Joachim could sometimes be even more exasperating than Antonia. “Don’t tell me you’re still thinking of resigning! Didn’t I explain it to you? You and I were both infected by some spell of madness left in the bones of those undead warriors by whatever renegade wizard made them. I hope you realize I wouldn’t normally try to kill you any more than you would harbor lusty thoughts.”
“I was under a spell?” The bishop looked slightly ill at the idea.
“So was Celia—that’s why she suddenly decided to become a nun after insisting that she would never retreat from the world to the cloister, but instead become an active priest.

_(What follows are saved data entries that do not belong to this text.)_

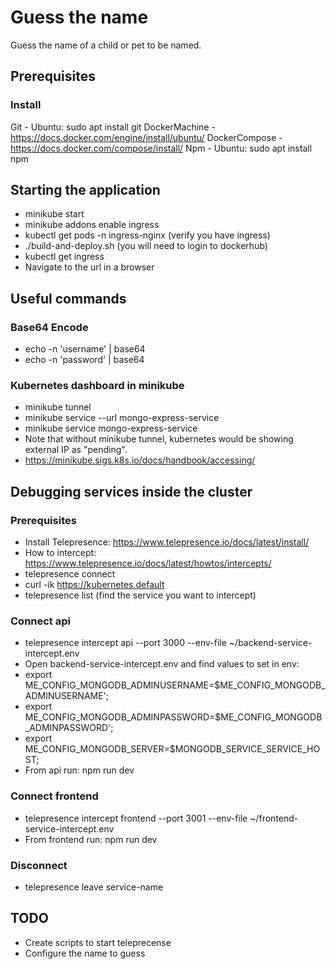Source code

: # Guess the name
Guess the name of a child or pet to be named.

## Prerequisites

### Install
Git - Ubuntu: sudo apt install git
DockerMachine - https://docs.docker.com/engine/install/ubuntu/
DockerCompose - https://docs.docker.com/compose/install/
Npm - Ubuntu: sudo apt install npm

## Starting the application
- minikube start
- minikube addons enable ingress
- kubectl get pods -n ingress-nginx (verify you have ingress)
- ./build-and-deploy.sh (you will need to login to dockerhub)
- kubectl get ingress
- Navigate to the url in a browser

## Useful commands

### Base64 Encode
- echo -n 'username' | base64
- echo -n 'password' | base64

### Kubernetes dashboard in minikube
- minikube tunnel
- minikube service --url mongo-express-service
- minikube service mongo-express-service
- Note that without minikube tunnel, kubernetes would be showing external IP as "pending".
- https://minikube.sigs.k8s.io/docs/handbook/accessing/

## Debugging services inside the cluster

### Prerequisites
- Install Telepresence: https://www.telepresence.io/docs/latest/install/
- How to intercept: https://www.telepresence.io/docs/latest/howtos/intercepts/
- telepresence connect
- curl -ik https://kubernetes.default
- telepresence list (find the service you want to intercept)

### Connect api
- telepresence intercept api --port 3000 --env-file ~/backend-service-intercept.env
- Open backend-service-intercept.env and find values to set in env:
- export ME_CONFIG_MONGODB_ADMINUSERNAME=$ME_CONFIG_MONGODB_ADMINUSERNAME';
- export ME_CONFIG_MONGODB_ADMINPASSWORD=$ME_CONFIG_MONGODB_ADMINPASSWORD';
- export ME_CONFIG_MONGODB_SERVER=$MONGODB_SERVICE_SERVICE_HOST;
- From api run: npm run dev

### Connect frontend
- telepresence intercept frontend --port 3001 --env-file ~/frontend-service-intercept.env
- From frontend run: npm run dev

### Disconnect
- telepresence leave service-name

## TODO

- Create scripts to start teleprecense
- Configure the name to guess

And I think Cyrus is behind it. You know I’ve suspected him all along of working with a demon. Wait!” as Joachim seemed about to interrupt. “What I’m trying to ask you is, if he repented of his evil ways, including his attacks on Yurt, would he be able to save his soul after all by becoming a preacher?”
“It is very difficult for someone who has sold his soul to reclaim it,” said the bishop dubiously. “But I would not be so quick to condemn or to assume—”
“And I also had another question,” I said hastily, not wanting any lectures about forgiveness of one’s brother, since I had no intention of being Cyrus’s brother. “If someone sold his soul from pure motives, to save another’s life, would he regain it?”
I had told Joachim briefly about Antonia’s flying carpet ride when he asked after her. He looked at me a moment from his enormous dark eyes, then slowly started to smile. Whatever he had that passed for a sense of humor appeared at the strangest times. “If one were acting from completely pure motives, the devil might not accept the bargain. Do you know why, Daimbert,” he added in apparent inconsequentiality, “priests do not marry?”